What you are asked to do:
Go through the entries below and copy each line containing the word "relationship".

Document images with source code
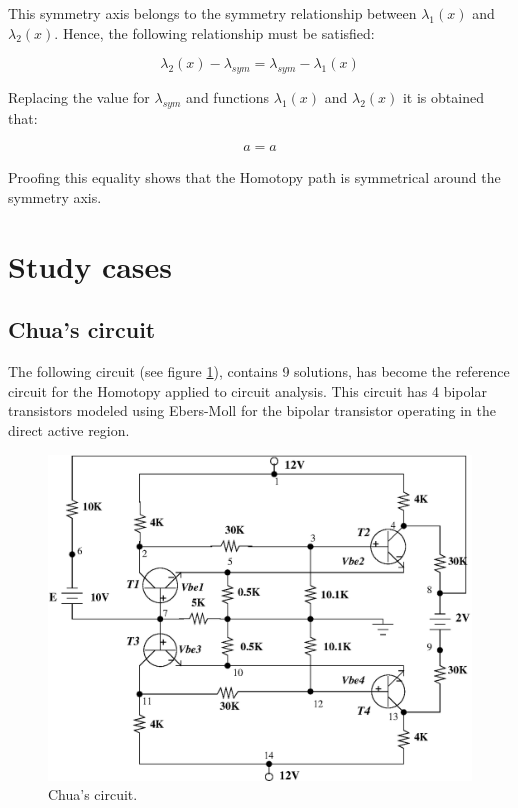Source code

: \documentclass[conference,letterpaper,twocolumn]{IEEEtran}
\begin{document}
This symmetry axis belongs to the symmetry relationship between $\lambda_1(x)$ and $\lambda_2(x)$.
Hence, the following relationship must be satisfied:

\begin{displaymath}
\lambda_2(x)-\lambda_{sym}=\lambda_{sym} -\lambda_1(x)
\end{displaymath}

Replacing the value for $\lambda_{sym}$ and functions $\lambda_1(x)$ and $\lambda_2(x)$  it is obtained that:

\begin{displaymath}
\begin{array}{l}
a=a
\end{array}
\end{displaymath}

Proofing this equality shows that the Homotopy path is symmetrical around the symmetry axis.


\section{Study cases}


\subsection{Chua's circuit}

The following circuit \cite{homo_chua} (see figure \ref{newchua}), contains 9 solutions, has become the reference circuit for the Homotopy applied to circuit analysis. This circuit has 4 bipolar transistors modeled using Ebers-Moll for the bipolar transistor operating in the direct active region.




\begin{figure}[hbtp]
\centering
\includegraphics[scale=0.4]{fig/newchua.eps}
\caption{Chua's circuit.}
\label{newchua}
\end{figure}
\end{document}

Solution for this exercise:
This symmetry axis belongs to the symmetry relationship between $\lambda_1(x)$ and $\lambda_2(x)$.
Hence, the following relationship must be satisfied:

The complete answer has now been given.